# YOUR TASK:
Wherever a line in the material contains the word "Layer", copy that line.

# DATA FOR REVIEW:
****************

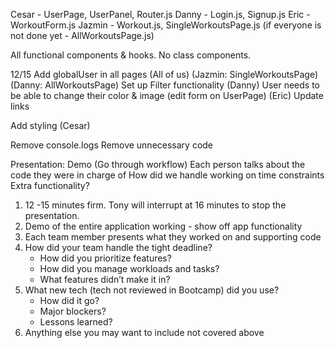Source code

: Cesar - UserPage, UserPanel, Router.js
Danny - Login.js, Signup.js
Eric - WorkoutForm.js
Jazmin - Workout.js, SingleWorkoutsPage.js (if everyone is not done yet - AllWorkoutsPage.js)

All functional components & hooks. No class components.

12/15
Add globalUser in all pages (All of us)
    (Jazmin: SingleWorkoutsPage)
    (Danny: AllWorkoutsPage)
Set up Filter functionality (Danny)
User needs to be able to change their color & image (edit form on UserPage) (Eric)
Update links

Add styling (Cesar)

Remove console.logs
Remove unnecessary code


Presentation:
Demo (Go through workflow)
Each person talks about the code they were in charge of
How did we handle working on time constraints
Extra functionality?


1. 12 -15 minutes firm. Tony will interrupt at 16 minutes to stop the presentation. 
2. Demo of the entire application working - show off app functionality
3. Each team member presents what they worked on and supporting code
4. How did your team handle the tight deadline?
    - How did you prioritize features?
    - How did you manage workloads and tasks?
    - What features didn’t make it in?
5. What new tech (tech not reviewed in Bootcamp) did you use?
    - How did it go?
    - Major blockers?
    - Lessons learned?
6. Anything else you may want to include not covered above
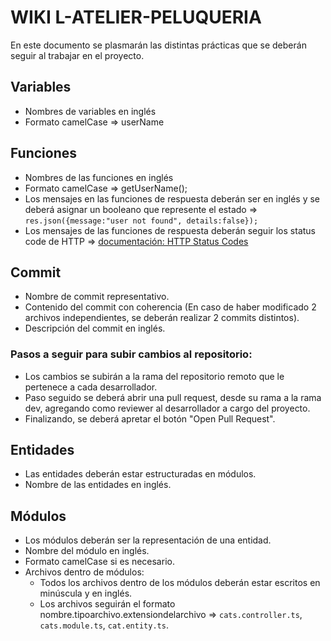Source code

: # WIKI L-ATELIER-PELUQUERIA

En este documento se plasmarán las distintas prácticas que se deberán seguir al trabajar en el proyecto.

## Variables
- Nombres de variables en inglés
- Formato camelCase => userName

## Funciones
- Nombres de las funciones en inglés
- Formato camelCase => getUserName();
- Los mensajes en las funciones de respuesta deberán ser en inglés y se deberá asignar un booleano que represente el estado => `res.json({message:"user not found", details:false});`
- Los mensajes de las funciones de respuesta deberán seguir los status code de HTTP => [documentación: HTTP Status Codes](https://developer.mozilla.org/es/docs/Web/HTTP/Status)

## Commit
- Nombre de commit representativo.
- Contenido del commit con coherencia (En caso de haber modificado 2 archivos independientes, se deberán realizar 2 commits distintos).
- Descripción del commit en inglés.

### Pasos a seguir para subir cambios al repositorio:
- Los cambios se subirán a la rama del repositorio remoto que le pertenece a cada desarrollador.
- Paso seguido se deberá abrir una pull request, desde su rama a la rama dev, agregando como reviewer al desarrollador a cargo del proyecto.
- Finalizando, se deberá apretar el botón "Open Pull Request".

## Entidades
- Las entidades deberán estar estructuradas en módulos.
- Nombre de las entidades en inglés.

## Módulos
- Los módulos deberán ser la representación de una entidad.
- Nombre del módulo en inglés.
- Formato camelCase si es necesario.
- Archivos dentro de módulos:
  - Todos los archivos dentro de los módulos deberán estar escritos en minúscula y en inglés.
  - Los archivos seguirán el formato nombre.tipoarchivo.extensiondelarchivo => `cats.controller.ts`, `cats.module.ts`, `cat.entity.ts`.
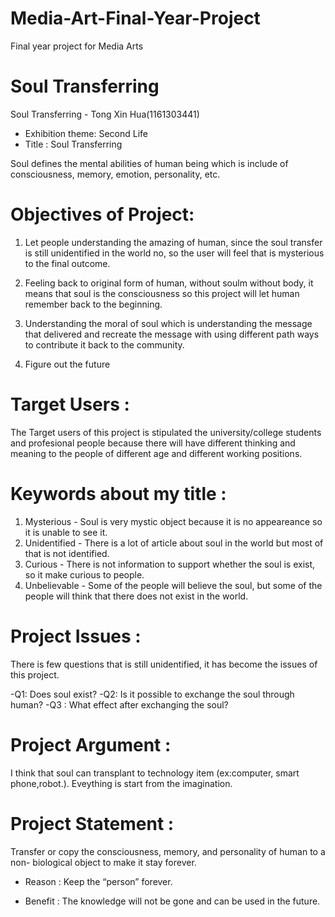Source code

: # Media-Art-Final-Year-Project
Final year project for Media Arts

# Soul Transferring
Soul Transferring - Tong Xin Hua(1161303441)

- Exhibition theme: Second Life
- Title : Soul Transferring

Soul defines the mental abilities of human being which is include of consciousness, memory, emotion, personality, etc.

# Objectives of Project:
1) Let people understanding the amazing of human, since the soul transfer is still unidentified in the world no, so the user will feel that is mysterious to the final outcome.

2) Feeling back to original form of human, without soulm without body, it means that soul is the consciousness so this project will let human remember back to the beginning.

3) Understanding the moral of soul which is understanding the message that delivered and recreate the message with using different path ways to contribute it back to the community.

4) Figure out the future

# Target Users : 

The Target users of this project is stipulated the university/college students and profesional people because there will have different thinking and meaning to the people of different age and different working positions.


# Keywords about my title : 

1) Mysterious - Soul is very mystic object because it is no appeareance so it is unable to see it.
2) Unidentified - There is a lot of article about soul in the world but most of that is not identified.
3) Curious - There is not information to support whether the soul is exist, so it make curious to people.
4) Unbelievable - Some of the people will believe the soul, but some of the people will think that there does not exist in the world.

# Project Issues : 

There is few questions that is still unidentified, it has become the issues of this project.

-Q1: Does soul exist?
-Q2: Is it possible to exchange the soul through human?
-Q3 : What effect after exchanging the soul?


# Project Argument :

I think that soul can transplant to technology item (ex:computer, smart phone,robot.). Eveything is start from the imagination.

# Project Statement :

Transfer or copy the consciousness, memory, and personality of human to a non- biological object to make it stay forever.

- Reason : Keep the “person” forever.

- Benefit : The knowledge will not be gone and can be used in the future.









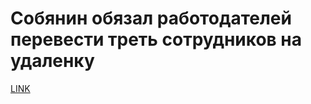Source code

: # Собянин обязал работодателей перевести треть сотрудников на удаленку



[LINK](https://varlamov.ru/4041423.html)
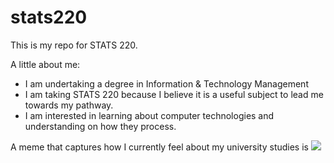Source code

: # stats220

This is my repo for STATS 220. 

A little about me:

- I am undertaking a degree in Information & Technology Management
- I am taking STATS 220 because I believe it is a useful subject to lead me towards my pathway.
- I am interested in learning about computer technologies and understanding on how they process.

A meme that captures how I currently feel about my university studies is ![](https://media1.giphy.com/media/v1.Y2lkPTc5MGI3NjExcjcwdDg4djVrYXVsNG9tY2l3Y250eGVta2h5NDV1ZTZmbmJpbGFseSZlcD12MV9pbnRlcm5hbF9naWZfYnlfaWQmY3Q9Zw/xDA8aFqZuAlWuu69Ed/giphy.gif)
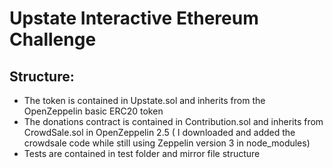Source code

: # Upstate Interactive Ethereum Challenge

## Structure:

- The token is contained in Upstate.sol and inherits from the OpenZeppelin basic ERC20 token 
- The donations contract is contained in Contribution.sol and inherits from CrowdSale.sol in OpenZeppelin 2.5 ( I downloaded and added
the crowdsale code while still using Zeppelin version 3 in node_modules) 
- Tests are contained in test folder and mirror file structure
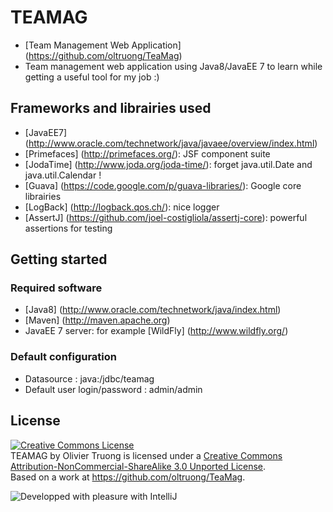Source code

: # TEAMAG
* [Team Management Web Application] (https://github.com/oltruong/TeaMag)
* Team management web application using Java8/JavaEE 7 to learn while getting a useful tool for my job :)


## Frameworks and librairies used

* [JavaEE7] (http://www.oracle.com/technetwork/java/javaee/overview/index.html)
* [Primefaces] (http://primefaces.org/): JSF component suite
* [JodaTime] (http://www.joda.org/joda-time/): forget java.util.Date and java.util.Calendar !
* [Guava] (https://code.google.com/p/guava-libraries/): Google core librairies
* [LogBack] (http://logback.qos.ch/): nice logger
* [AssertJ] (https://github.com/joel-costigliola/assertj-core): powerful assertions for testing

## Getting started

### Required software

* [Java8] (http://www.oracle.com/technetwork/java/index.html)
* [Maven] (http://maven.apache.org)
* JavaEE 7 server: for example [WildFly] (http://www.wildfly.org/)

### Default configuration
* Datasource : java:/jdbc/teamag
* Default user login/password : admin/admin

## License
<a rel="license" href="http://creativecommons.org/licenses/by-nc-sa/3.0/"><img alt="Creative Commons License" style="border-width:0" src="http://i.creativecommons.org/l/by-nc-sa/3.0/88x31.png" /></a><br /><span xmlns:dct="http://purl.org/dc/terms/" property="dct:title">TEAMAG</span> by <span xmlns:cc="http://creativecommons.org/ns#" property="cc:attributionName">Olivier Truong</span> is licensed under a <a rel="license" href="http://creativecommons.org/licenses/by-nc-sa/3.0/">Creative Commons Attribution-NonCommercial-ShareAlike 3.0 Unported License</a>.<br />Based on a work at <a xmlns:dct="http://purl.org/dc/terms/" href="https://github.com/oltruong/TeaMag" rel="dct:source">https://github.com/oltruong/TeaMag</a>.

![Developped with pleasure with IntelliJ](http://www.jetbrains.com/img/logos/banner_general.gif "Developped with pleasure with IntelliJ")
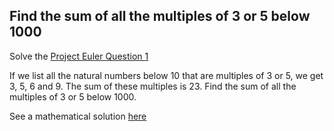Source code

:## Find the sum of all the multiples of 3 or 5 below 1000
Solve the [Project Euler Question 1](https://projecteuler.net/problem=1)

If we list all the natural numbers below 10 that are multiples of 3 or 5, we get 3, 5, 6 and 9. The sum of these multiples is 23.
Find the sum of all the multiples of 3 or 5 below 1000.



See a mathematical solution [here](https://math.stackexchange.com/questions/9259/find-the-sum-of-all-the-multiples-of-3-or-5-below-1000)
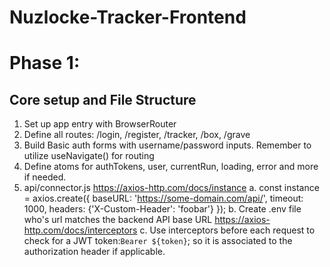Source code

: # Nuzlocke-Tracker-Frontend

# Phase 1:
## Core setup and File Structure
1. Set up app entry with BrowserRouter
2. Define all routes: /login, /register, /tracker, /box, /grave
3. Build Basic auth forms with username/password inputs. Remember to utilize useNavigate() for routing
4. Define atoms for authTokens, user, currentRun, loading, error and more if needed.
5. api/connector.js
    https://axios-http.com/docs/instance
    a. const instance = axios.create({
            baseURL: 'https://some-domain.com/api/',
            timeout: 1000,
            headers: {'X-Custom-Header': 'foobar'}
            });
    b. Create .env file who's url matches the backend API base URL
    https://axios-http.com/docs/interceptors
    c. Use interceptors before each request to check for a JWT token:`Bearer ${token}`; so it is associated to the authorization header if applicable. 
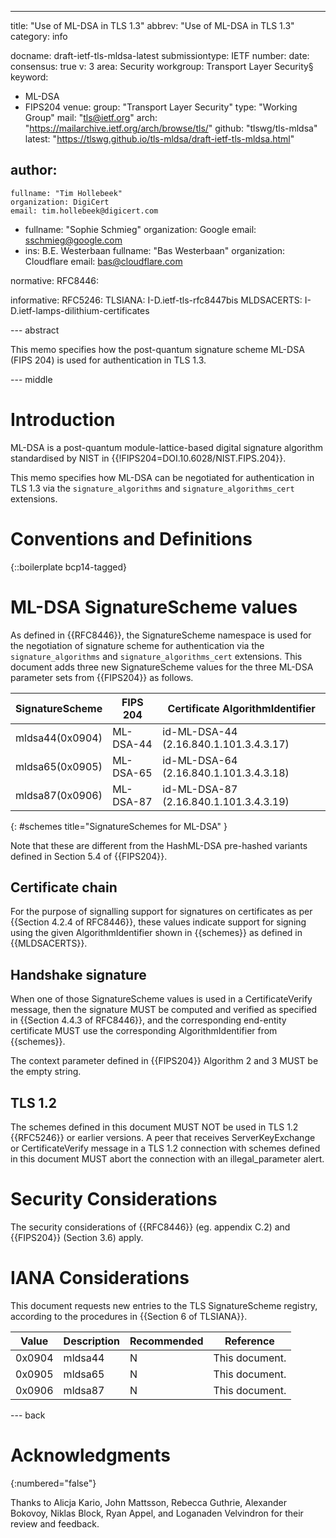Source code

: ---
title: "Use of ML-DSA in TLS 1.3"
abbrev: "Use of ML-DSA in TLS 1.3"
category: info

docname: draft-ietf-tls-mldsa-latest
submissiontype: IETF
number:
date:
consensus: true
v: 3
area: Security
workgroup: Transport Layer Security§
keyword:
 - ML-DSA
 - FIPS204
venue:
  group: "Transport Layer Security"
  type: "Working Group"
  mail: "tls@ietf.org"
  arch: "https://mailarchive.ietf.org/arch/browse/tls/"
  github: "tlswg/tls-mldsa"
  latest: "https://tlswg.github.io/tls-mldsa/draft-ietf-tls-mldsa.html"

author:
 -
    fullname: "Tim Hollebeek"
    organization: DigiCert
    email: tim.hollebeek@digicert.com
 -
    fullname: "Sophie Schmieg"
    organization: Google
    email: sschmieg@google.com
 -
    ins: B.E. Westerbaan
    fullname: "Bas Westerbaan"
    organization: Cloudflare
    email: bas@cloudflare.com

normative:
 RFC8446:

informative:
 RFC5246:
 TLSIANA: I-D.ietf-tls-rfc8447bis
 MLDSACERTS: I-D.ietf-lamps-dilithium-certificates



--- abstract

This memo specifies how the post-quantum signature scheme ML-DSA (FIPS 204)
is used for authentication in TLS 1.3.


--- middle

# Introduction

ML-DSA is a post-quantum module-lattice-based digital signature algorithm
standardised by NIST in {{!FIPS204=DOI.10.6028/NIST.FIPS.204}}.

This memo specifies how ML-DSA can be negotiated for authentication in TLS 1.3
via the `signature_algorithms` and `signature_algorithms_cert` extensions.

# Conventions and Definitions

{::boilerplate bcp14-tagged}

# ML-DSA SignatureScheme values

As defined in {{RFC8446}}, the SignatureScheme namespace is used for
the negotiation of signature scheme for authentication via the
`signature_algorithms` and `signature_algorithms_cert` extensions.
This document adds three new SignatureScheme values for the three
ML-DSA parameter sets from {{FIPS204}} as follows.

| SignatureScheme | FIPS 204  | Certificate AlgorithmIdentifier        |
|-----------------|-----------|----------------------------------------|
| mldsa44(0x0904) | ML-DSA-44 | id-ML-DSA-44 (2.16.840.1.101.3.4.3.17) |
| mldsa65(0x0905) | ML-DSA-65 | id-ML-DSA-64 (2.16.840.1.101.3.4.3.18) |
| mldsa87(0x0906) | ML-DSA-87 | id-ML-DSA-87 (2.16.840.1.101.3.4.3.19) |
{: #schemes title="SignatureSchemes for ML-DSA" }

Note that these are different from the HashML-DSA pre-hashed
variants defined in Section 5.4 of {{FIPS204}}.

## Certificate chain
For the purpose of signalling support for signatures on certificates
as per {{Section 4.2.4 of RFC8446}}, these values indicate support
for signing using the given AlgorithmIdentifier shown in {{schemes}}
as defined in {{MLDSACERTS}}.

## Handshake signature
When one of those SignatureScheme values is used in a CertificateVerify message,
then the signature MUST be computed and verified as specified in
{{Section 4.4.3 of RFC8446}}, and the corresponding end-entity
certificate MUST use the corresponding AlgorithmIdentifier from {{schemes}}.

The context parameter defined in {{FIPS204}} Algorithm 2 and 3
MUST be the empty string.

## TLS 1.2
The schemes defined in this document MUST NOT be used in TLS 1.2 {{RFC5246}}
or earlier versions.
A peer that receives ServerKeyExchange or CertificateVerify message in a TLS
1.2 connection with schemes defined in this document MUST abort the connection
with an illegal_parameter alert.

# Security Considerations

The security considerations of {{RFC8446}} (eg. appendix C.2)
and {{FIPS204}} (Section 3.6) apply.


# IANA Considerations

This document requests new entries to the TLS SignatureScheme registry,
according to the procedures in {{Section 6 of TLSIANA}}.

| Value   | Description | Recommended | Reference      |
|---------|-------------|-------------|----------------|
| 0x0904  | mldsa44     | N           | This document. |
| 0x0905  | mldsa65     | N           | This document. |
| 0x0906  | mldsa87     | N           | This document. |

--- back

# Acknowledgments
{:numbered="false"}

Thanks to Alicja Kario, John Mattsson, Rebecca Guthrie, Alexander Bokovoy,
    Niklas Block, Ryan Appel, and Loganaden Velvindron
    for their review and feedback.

****************

# WRITTEN REPLY:
workgroup: Transport Layer Security§
  group: "Transport Layer Security"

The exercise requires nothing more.